The legislation addresses a plethora of “small matters that in local communities can really make a significant difference,” Murkowski said in a conference call with Alaska reporters.

“When we can come together on a bipartisan basis — move something out of the Senate 92-8 — it is a pretty significant win,” she said. “I think it’s a pretty historic day really when it comes to our public lands.”

The Natural Resources Management Act is a compilation of about 120 individual lands bills dealing with issues nationwide. It’s the first public lands package to pass the Senate in five years, according to Murkowski.

While much of what it deals with are “small, parochial” matters, as Murkowski characterized them, it also permanently reauthorizes the popular Land and Water Conservation Fund and declares an “open unless closed” policy for recreation activities on most federal lands.

Murkowski, who chairs the Senate Energy and Natural Resources Committee, introduced the legislation Jan. 9.

Using military training exercises on Bureau of Land Management tracts in the Interior as an example, she said areas that need to be closed to hunting and other activities for such a reason will only have access restricted for specific periods and not without explanation. The process for notifying the public about a given federal lands closure will be spelled out in regulations.

“Our public lands are going to be designated as open for public use unless specifically closed, so this is significant in that regard,” Murkowski said.

The bill also reforms and makes permanent the longstanding and popular Land and Water Conservation Fund.

Congress established the LWCF in 1964 as a way to offset impacts from oil and gas development.
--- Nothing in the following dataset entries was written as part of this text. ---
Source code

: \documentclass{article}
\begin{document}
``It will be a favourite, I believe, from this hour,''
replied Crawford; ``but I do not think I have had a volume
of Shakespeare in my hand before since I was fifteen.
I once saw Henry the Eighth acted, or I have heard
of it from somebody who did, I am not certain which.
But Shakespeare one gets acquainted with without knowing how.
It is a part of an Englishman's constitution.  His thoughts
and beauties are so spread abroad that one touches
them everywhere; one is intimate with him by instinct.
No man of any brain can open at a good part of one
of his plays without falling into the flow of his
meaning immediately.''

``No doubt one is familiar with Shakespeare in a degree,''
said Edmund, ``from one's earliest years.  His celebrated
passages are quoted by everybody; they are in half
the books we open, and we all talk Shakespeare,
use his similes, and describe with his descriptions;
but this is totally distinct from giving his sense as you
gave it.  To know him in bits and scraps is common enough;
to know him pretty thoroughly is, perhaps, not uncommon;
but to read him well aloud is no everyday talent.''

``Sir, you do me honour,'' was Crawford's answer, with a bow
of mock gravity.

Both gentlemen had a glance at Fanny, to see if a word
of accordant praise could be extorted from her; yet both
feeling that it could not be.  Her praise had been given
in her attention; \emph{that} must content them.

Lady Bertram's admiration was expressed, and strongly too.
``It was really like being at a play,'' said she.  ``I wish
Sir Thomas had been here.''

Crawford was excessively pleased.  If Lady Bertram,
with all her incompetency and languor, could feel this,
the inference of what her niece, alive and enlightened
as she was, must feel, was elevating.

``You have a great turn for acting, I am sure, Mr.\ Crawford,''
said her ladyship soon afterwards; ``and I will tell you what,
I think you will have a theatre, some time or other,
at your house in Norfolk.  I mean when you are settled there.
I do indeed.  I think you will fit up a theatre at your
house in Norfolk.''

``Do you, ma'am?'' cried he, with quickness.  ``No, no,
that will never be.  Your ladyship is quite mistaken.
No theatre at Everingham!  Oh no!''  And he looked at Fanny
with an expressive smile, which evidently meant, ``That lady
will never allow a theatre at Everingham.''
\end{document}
Revenue from federal offshore oil and gas leases in the Gulf of Mexico is allocated to the fund and used for land and water restoration, parks, trails and other conservation projects across the country.

The LWCF has funneled approximately $3.9 billion to support more than 40,000 projects covering nearly 2.4 million acres in every county in the country since its inception, according to the Interior Department.
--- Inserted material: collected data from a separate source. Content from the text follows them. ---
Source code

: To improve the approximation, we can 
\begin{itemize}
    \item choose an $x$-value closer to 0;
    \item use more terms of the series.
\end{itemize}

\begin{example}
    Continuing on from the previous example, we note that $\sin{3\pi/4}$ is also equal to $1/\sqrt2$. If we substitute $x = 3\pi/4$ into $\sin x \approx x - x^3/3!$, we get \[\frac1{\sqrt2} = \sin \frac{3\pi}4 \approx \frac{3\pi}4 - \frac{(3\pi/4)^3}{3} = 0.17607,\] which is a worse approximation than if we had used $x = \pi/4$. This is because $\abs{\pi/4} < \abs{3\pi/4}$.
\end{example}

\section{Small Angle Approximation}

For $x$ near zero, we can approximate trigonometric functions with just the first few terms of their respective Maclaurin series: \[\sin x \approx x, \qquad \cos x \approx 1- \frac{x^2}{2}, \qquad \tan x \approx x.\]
The National Geologic Mapping program, run by the U.S. Geological Survey, is also reauthorized for five years under the bill.

Specifically to Alaska, the Natural Resources Management Act is an attempt to resolve several long unresolved issues.

Notably, it would allow for Alaska Native veterans of the Vietnam War to finally receive the allotment entitlements they missed out on selecting when Native lands claims were settled in the early 1970s and they were serving overseas.

Murkowski said the issue applies to roughly 300 individuals and the bill lays out a specific course by which they can select their 160-acre allotments.

“Now our Alaska veterans will be able to submit their selections in a very considered process, but one that will allow them to move forward,” she said.

It provides a way for eligible family members of deceased veterans to select allotments as well. The provisions in that portion of the Natural Resources Management Act were largely introduced by Sen. Dan Sullivan in the Alaska Native Veterans Land Allotment Equity Act he introduced in the last Congress.

Sullivan thanked Murkowski and former Interior Secretary Ryan Zinke for working on the issue and Rep. Don Young for gaining support to resolve it in the House in a Feb 12 statement from his office.

“For decades, a group of special Alaska veterans have suffered an injustice due to their service during the Vietnam War. My colleagues and I today took a significant step towards righting this wrong and ensuring Alaska Native vets have an opportunity to finally receive the land allotment they’ve previously been denied,” Sullivan said.

The bill additionally includes provisions to provide flexibility for securing a natural gasline right-of-way through the eastern edge of Denali National Park and Preserve and requires the Interior Department and the U.S. Forest Service to study the impacts federal land acquisitions have had on Chugach Alaska Corp.’s ability to develop its land and come up with options for potential land exchanges with the Alaska Native regional corporation.

It also repeals a federal prohibition on exporting unprocessed timber from lands conveyed to the Kake Tribal Corp, among other things.

Today, much of the timber harvested in Southeast is exported directly to China.

Murkowski said she and former ranking Energy and Natural Resources Democrat Sen. Maria Cantwell of Washington started working with Natural Resource Committee leaders in the House last year to gain support for the omnibus bill and make sure it gets to President Donald Trump’s desk.

“Because of the way we handled this process — working again across the aisle and across the chambers — I’m feeling very good about its prospects on the House side,” Murkowski said.